#### [The problem]
From the data below, repeat exactly the lines from the line with "de alto nivel." to the line with "##### NetDeviceContainer", both included.

(Plain-text document sources)
════════════════════
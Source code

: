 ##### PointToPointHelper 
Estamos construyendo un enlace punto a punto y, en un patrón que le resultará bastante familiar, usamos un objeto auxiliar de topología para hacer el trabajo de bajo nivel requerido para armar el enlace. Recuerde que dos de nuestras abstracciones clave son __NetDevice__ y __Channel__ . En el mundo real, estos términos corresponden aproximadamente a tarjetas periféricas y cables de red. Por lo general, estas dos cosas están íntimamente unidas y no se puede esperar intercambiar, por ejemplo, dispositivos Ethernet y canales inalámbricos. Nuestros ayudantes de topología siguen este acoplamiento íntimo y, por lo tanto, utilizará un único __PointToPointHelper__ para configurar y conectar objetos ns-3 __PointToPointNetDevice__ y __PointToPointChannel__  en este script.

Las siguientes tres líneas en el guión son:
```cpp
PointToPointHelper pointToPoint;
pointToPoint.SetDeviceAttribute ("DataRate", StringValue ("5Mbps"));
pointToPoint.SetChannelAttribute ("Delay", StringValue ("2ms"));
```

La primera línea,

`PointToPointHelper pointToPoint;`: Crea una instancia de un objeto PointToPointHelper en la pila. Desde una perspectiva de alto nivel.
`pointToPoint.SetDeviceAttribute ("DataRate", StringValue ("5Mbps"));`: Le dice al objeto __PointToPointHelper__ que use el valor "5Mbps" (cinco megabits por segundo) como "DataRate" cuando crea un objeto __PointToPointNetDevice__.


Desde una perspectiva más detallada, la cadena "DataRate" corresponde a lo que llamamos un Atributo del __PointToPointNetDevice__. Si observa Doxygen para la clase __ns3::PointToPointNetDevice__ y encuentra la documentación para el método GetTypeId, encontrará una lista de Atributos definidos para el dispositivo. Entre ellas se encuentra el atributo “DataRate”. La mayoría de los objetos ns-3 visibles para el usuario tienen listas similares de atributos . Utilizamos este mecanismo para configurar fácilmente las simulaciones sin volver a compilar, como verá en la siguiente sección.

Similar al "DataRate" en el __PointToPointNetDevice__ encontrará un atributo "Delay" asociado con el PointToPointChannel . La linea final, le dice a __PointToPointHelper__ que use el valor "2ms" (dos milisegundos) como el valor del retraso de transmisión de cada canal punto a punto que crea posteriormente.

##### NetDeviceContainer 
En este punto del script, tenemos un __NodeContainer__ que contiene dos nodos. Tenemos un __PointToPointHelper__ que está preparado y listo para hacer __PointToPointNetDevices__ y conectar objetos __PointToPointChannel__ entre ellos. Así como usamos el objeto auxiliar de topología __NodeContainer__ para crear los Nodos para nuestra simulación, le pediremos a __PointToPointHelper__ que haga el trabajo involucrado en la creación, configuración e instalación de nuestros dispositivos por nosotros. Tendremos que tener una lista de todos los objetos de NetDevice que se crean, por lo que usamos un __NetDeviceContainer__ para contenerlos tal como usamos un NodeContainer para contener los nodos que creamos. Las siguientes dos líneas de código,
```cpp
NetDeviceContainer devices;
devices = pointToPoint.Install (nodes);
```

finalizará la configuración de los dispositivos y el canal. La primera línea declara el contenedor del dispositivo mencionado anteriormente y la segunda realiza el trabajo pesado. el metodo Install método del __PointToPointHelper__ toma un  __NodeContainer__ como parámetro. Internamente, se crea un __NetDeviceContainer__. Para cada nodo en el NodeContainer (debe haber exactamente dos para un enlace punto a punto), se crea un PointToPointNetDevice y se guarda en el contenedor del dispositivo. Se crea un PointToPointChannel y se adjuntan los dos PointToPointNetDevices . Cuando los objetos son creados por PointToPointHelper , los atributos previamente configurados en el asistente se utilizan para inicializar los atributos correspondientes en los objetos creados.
════════════════════
#### [Result]
`PointToPointHelper pointToPoint;`: Crea una instancia de un objeto PointToPointHelper en la pila. Desde una perspectiva de alto nivel.
`pointToPoint.SetDeviceAttribute ("DataRate", StringValue ("5Mbps"));`: Le dice al objeto __PointToPointHelper__ que use el valor "5Mbps" (cinco megabits por segundo) como "DataRate" cuando crea un objeto __PointToPointNetDevice__.


Desde una perspectiva más detallada, la cadena "DataRate" corresponde a lo que llamamos un Atributo del __PointToPointNetDevice__. Si observa Doxygen para la clase __ns3::PointToPointNetDevice__ y encuentra la documentación para el método GetTypeId, encontrará una lista de Atributos definidos para el dispositivo. Entre ellas se encuentra el atributo “DataRate”. La mayoría de los objetos ns-3 visibles para el usuario tienen listas similares de atributos . Utilizamos este mecanismo para configurar fácilmente las simulaciones sin volver a compilar, como verá en la siguiente sección.

Similar al "DataRate" en el __PointToPointNetDevice__ encontrará un atributo "Delay" asociado con el PointToPointChannel . La linea final, le dice a __PointToPointHelper__ que use el valor "2ms" (dos milisegundos) como el valor del retraso de transmisión de cada canal punto a punto que crea posteriormente.

##### NetDeviceContainer 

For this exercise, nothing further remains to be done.